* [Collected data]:
────────
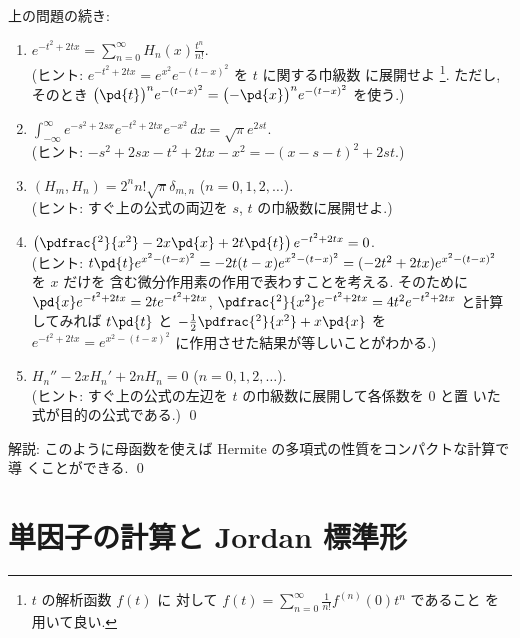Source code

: \documentclass[12pt,twoside]{jarticle}
\begin{document}

\begin{question}
  上の問題の続き:
  \begin{enumerate}
  \item $\displaystyle e^{-t^2+2tx} = \sum_{n=0}^\infty H_n(x)\frac{t^n}{n!}$.
    \\(ヒント: $e^{-t^2+2tx} = e^{x^2} e^{-(t-x)^2}$ を $t$ に関する巾級数
    に展開せよ%
    \footnote{$t$ の解析函数 $f(t)$ に
      対して $f(t) = \sum_{n=0}^\infty \frac{1}{n!}f^{(n)}(0)t^n$ であること
      を用いて良い.}.
    ただし, そのとき $\bigl(\pd{t}\bigr)^n e^{-(t-x)^2}
    =\bigl(-\pd{x}\bigr)^n e^{-(t-x)^2}$ を使う.)
  \item $\int_{-\infty}^\infty e^{-s^2+2sx}e^{-t^2+2tx}e^{-x^2}\,dx
    = \sqrt{\pi} e^{2st}.$ 
    \\(ヒント: $-s^2+2sx-t^2+2tx-x^2 = - (x-s-t)^2 + 2st$.)
  \item $(H_m, H_n)=2^n n!\sqrt{\pi} \delta_{m,n}$ \quad ($n=0,1,2,\ldots$).
    \\(ヒント: すぐ上の公式の両辺を $s$, $t$ の巾級数に展開せよ.)
  \item $\left(\pdfrac{^2}{x^2} - 2x \pd{x} + 2t \pd{t}\right)e^{-t^2+2tx}=0$.
    \\(ヒント: $t\pd{t}e^{x^2-(t-x)^2}
    = -2t(t-x)e^{x^2-(t-x)^2} = (-2t^2+2tx)e^{x^2-(t-x)^2}$ を $x$ だけを
    含む微分作用素の作用で表わすことを考える.
    そのために $\pd{x}e^{-t^2+2tx} = 2t e^{-t^2+2tx}$, 
    $\pdfrac{^2}{x^2}e^{-t^2+2tx} = 4t^2 e^{-t^2+2tx}$ 
    と計算してみれば $t\pd{t}$ と $-\frac{1}{2}\pdfrac{^2}{x^2}+x\pd{x}$ 
    を $e^{-t^2+2tx}=e^{x^2-(t-x)^2}$ に作用させた結果が等しいことがわかる.)
  \item $H_n'' - 2 x H_n' + 2n H_n = 0$ \quad ($n=0,1,2,\ldots$).
    \\(ヒント: すぐ上の公式の左辺を $t$ の巾級数に展開して各係数を $0$ と置
    いた式が目的の公式である.)
    \qed
  \end{enumerate}
\end{question}

\noindent
解説: このように母函数を使えば Hermite の多項式の性質をコンパクトな計算で導
くことができる. 
\qed


\section{単因子の計算と Jordan 標準形}
\label{sec:calc-elem-div-Jordan}
\end{document}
────────
* [Problem details]: Pictures stay out of the copy; please restate every record above exactly.

* [Answer below]:
Source code

: \documentclass[12pt,twoside]{jarticle}
\begin{document}

\begin{question}
  上の問題の続き:
  \begin{enumerate}
  \item $\displaystyle e^{-t^2+2tx} = \sum_{n=0}^\infty H_n(x)\frac{t^n}{n!}$.
    \\(ヒント: $e^{-t^2+2tx} = e^{x^2} e^{-(t-x)^2}$ を $t$ に関する巾級数
    に展開せよ%
    \footnote{$t$ の解析函数 $f(t)$ に
      対して $f(t) = \sum_{n=0}^\infty \frac{1}{n!}f^{(n)}(0)t^n$ であること
      を用いて良い.}.
    ただし, そのとき $\bigl(\pd{t}\bigr)^n e^{-(t-x)^2}
    =\bigl(-\pd{x}\bigr)^n e^{-(t-x)^2}$ を使う.)
  \item $\int_{-\infty}^\infty e^{-s^2+2sx}e^{-t^2+2tx}e^{-x^2}\,dx
    = \sqrt{\pi} e^{2st}.$ 
    \\(ヒント: $-s^2+2sx-t^2+2tx-x^2 = - (x-s-t)^2 + 2st$.)
  \item $(H_m, H_n)=2^n n!\sqrt{\pi} \delta_{m,n}$ \quad ($n=0,1,2,\ldots$).
    \\(ヒント: すぐ上の公式の両辺を $s$, $t$ の巾級数に展開せよ.)
  \item $\left(\pdfrac{^2}{x^2} - 2x \pd{x} + 2t \pd{t}\right)e^{-t^2+2tx}=0$.
    \\(ヒント: $t\pd{t}e^{x^2-(t-x)^2}
    = -2t(t-x)e^{x^2-(t-x)^2} = (-2t^2+2tx)e^{x^2-(t-x)^2}$ を $x$ だけを
    含む微分作用素の作用で表わすことを考える.
    そのために $\pd{x}e^{-t^2+2tx} = 2t e^{-t^2+2tx}$, 
    $\pdfrac{^2}{x^2}e^{-t^2+2tx} = 4t^2 e^{-t^2+2tx}$ 
    と計算してみれば $t\pd{t}$ と $-\frac{1}{2}\pdfrac{^2}{x^2}+x\pd{x}$ 
    を $e^{-t^2+2tx}=e^{x^2-(t-x)^2}$ に作用させた結果が等しいことがわかる.)
  \item $H_n'' - 2 x H_n' + 2n H_n = 0$ \quad ($n=0,1,2,\ldots$).
    \\(ヒント: すぐ上の公式の左辺を $t$ の巾級数に展開して各係数を $0$ と置
    いた式が目的の公式である.)
    \qed
  \end{enumerate}
\end{question}

\noindent
解説: このように母函数を使えば Hermite の多項式の性質をコンパクトな計算で導
くことができる. 
\qed


\section{単因子の計算と Jordan 標準形}
\label{sec:calc-elem-div-Jordan}
\end{document}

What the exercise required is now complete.